Task goal - Give the number of lines in the entries that contain "плоскостью". State only the count.

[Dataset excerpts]
######
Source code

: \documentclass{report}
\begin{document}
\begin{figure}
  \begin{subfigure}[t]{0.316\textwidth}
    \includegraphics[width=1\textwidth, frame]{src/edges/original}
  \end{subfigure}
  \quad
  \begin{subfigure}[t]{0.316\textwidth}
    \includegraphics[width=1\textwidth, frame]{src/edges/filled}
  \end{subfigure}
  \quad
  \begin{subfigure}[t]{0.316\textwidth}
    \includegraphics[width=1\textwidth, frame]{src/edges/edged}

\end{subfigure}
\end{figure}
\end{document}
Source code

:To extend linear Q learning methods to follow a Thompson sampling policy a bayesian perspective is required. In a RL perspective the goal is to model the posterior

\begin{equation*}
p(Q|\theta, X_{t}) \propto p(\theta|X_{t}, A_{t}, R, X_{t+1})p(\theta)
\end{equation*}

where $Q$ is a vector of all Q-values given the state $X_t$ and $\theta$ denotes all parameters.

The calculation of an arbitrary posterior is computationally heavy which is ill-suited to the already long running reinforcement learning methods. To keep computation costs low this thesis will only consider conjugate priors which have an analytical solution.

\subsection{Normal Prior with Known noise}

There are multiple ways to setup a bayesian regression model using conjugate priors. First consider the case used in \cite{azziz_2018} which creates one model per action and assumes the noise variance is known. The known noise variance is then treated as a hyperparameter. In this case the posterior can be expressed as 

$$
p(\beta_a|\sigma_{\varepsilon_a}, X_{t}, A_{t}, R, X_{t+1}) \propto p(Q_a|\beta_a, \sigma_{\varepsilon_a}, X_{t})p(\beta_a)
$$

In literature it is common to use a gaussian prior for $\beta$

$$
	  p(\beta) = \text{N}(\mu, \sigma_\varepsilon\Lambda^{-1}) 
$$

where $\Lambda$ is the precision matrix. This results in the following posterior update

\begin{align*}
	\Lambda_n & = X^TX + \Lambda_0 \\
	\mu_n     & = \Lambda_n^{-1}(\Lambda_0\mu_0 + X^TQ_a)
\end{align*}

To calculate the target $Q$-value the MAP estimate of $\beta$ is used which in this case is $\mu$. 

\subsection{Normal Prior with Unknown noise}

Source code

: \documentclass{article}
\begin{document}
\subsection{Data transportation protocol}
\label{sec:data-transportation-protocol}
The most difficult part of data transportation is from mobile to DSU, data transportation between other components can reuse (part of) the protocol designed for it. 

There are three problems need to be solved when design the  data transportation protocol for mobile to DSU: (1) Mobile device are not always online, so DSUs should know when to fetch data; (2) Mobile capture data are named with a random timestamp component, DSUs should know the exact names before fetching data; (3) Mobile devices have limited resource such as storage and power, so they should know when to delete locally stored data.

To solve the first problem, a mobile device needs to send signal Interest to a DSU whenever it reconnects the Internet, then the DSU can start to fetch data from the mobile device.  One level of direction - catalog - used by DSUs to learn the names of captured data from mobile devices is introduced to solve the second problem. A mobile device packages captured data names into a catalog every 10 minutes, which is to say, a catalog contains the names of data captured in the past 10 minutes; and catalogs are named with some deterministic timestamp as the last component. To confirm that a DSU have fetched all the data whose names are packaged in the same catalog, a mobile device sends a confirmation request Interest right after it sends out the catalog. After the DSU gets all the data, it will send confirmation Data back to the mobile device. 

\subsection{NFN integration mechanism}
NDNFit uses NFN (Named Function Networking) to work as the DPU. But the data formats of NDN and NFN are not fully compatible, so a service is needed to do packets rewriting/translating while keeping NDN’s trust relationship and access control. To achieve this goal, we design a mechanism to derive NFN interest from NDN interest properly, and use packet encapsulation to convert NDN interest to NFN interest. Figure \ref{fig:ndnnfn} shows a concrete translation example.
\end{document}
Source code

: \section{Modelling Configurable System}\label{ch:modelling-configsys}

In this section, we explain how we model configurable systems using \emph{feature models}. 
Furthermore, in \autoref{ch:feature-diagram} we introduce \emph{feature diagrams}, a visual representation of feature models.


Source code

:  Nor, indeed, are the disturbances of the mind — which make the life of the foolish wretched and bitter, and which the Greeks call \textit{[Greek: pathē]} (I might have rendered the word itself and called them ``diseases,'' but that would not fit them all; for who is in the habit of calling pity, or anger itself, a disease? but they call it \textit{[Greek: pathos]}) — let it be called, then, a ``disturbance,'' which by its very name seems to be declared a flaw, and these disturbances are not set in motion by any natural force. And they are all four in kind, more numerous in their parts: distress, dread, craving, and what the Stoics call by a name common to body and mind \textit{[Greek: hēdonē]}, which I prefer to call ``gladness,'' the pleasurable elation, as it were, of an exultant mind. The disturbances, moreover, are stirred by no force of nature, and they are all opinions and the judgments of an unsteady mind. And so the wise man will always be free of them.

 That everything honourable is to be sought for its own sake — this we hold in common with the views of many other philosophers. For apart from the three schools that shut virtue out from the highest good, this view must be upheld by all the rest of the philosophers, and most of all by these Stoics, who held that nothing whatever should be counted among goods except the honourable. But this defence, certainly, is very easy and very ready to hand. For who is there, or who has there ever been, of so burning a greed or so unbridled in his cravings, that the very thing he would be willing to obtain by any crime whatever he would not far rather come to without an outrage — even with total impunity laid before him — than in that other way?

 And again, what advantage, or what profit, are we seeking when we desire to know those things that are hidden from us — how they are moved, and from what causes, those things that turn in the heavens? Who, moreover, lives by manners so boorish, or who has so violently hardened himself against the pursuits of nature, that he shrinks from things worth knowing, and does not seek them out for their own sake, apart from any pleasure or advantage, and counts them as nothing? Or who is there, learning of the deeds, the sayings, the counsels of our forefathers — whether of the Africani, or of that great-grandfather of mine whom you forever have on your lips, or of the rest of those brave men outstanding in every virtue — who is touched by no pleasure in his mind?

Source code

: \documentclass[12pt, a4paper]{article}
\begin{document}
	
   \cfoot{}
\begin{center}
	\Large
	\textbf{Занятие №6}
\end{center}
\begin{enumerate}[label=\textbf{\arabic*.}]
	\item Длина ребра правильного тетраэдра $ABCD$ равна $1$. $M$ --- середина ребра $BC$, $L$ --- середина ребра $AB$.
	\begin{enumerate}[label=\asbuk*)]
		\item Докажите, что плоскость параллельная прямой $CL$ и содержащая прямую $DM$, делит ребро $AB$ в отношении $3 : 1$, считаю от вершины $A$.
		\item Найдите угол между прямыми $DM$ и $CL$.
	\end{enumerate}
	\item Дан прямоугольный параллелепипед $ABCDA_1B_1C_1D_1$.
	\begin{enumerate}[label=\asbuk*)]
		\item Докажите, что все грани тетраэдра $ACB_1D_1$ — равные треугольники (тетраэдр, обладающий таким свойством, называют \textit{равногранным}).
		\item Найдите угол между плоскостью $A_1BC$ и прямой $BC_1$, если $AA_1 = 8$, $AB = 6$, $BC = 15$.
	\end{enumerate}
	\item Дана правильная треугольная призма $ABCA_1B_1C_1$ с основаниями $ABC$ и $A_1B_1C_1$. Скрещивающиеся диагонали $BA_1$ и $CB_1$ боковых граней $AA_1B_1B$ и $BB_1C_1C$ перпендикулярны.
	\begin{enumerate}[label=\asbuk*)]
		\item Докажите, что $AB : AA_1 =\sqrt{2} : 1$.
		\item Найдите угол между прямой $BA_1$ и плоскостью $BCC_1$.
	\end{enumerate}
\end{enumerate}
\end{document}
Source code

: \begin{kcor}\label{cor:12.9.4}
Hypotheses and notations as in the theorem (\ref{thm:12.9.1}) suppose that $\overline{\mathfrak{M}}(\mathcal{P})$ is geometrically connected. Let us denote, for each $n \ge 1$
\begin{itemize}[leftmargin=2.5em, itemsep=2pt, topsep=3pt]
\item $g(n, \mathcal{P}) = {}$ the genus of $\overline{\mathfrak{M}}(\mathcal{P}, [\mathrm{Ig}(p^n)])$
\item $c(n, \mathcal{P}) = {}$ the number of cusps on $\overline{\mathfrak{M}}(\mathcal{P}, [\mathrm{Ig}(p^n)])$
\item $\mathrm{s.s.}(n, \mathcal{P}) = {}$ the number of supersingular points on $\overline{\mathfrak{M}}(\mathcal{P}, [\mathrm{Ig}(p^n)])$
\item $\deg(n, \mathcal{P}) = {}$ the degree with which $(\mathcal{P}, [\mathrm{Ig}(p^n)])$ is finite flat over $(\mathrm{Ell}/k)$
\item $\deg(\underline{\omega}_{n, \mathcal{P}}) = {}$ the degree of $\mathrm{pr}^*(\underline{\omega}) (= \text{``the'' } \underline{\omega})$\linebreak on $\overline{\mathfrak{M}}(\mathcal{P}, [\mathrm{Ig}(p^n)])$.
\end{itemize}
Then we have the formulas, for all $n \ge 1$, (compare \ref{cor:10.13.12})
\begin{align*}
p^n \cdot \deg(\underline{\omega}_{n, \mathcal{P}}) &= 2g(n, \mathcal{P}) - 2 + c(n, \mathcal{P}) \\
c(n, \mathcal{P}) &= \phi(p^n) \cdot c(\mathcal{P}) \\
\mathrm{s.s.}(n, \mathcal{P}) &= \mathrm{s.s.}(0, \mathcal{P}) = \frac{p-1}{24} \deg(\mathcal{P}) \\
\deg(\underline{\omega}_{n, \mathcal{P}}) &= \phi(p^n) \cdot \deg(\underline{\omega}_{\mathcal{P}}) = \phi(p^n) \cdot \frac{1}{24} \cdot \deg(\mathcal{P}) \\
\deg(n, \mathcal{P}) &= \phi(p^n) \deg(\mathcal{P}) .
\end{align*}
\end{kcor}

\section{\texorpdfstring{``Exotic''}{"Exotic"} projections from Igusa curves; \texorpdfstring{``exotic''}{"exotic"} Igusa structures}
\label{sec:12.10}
######
Task result - 2